Along with our group-selected 2016 Game of the Year Awards, each member of the PC Gamer staff has independently chosen one game to commend as a personal favorite of the year. We'll continue to post new Staff Picks throughout the rest of 2016.
Hearthstone blew the CCG genre wide open, creating space for dozens of competitors like Duelyst to fill. And while the idea of any new CCG topping the 50+ million player behemoth Hearthstone is hard to imagine, that doesn't mean it's still the best option out there. Duelyst may not have a lavish stage at BlizzCon, but it's become a better game than the CCG that helped inspire it.
The reason is simple: the board. Duelyst's blend of turn-based tactics and card game adds a level decision-making neither genre had on its own. For example, if you begin a game of Hearthstone with one playable minion in your hand, you have two options: play the minion or don't. Beginning a game of Duelyst with one playable minion gives you 66 different options; nine different areas to move to on turn one, each of which has either five or eight different spots to place the minion depending on where you went. That's not even considering whether or not you mulligan a card at the start of the turn, or the fact that going second could let you take a mana tile to open up more options.
Both games have plays which will be clearly better or worse, and both require you to think forward about what your opponent could do or what else is in your deck, but a game of Duelyst can branch out in many more ways than a game of Hearthstone.
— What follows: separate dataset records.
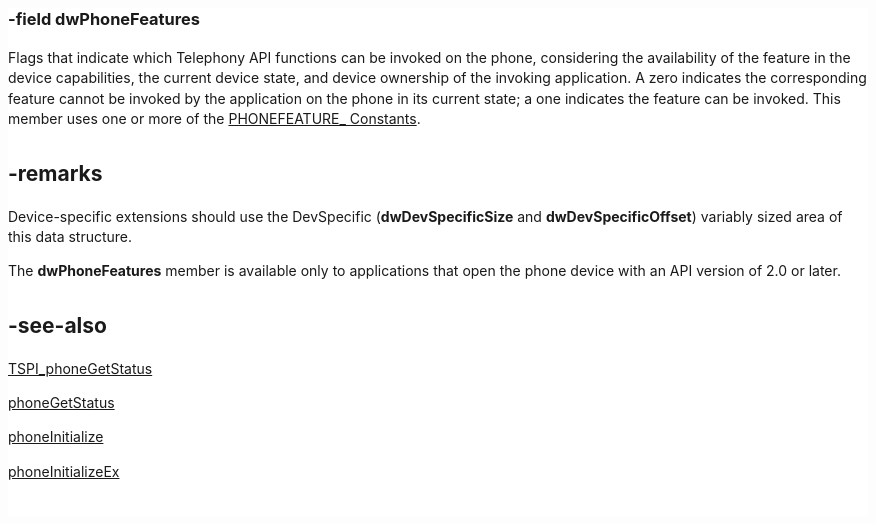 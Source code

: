
### -field dwPhoneFeatures

Flags that indicate which Telephony API functions can be invoked on the phone, considering the availability of the feature in the device capabilities, the current device state, and device ownership of the invoking application. A zero indicates the corresponding feature cannot be invoked by the application on the phone in its current state; a one indicates the feature can be invoked. This member uses one or more of the 
<a href="https://docs.microsoft.com/windows/desktop/Tapi/phonefeature--constants">PHONEFEATURE_ Constants</a>.


## -remarks



Device-specific extensions should use the DevSpecific (<b>dwDevSpecificSize</b> and <b>dwDevSpecificOffset</b>) variably sized area of this data structure.

The <b>dwPhoneFeatures</b> member is available only to applications that open the phone device with an API version of 2.0 or later.




## -see-also




<a href="https://docs.microsoft.com/windows/desktop/api/tspi/nf-tspi-tspi_phonegetstatus">TSPI_phoneGetStatus</a>



<a href="https://docs.microsoft.com/windows/desktop/api/tapi/nf-tapi-phonegetstatus">phoneGetStatus</a>



<a href="https://docs.microsoft.com/windows/desktop/api/tapi/nf-tapi-phoneinitialize">phoneInitialize</a>



<a href="https://docs.microsoft.com/windows/desktop/api/tapi/nf-tapi-phoneinitializeexa">phoneInitializeEx</a>
 

 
Where you move and place minions dictates which direction the fights will move in. You can drive your opponent to a certain side by blocking off their other routes, press forward and make sure you stay on their side of the board, or hang back and make them come to you. The movement system leaves room for subtlety that regular card games often don't.
But what has really kept me playing Duelyst all year is that developer Counterplay Games fit this depth into matches that rarely go longer than ten minutes, making it quick enough to jump in and out of among other games. Counterplay has also been proactive with balance patches, and releases a steady stream of four new cards a month, keeping the meta on its toes. It also doesn't hurt that its pixel art animations are without a doubt the best of any game out today.
But mainly it's when to move forward, where to place minions, whether or not to trade blows with the enemy general, and a million other choices that make Duelyst a game I imagine I’ll never actually master, but absolutely love to play.